Q - C'est justement pour éviter tout cela que vous avez pris une initiative un peu inattendue : vous avez mis en ligne, sur un site qui est ouvert en Iran - puisqu'il y en a quelques-uns qui sont ouverts à la population iranienne ; le site s'appelle "Roozonline.com" - une interview pour faire passer un message de paix auprès des Iraniens.
R - Oui, parce qu'il faut quand même savoir que chaque fois que nous disons qu'il ne faut pas d'armes nucléaires en Iran, le président Ahmadinejad, lui, monte dans les sondages en Iran.

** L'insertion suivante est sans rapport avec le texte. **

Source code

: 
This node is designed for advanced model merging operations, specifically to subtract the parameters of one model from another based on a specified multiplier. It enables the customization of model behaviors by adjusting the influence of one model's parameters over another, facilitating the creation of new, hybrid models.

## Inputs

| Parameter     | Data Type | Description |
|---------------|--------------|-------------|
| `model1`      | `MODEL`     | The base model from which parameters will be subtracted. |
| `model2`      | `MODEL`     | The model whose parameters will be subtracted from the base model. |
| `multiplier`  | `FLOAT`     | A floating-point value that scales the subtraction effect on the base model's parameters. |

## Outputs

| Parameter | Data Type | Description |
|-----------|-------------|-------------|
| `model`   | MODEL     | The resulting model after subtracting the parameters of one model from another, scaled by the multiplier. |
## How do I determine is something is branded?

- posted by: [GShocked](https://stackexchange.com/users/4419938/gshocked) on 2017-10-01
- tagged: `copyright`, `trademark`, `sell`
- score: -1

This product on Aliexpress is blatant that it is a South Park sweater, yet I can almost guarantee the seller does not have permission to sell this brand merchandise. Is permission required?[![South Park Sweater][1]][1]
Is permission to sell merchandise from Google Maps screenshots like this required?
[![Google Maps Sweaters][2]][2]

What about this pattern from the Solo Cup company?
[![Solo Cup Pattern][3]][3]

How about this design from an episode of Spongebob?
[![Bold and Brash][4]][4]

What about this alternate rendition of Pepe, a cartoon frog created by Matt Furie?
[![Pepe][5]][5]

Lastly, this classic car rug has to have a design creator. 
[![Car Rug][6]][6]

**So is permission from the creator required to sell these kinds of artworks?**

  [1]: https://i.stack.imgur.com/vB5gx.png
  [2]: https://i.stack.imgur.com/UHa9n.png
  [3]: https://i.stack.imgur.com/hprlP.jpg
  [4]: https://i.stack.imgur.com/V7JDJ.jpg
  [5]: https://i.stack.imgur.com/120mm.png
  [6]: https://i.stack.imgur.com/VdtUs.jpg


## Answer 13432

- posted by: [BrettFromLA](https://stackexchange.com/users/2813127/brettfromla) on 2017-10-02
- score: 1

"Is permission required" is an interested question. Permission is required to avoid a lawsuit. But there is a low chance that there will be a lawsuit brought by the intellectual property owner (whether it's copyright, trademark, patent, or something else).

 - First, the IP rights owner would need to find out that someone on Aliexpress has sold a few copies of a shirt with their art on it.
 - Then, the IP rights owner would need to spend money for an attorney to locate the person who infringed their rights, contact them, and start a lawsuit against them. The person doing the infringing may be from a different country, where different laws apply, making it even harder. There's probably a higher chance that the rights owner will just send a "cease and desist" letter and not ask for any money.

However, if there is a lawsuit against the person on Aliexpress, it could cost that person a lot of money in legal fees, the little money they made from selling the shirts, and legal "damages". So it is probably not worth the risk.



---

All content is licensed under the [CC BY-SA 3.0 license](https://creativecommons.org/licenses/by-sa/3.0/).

Je suis passé par Internet pour parler à toute la jeunesse et à tous les universitaires, à tous les chercheurs, à tous ceux qui n'ont pas, malheureusement, de liberté de la presse, parce que je le dis, ici, les Droits de l'Homme ne sont pas respectés en Iran. Il y a encore un droit de lapidation dans le droit iranien, il y a des exécutions, y compris de mineurs, il n'y a pas de liberté de presse et il y a des prisonniers politiques. Alors, j'ai donc souhaité aussi le dire, par l'intermédiaire d'Internet, parce que c'est cela aussi la démocratie pour nous, de pouvoir s'exprimer, partout, en disant ce que l'on pense.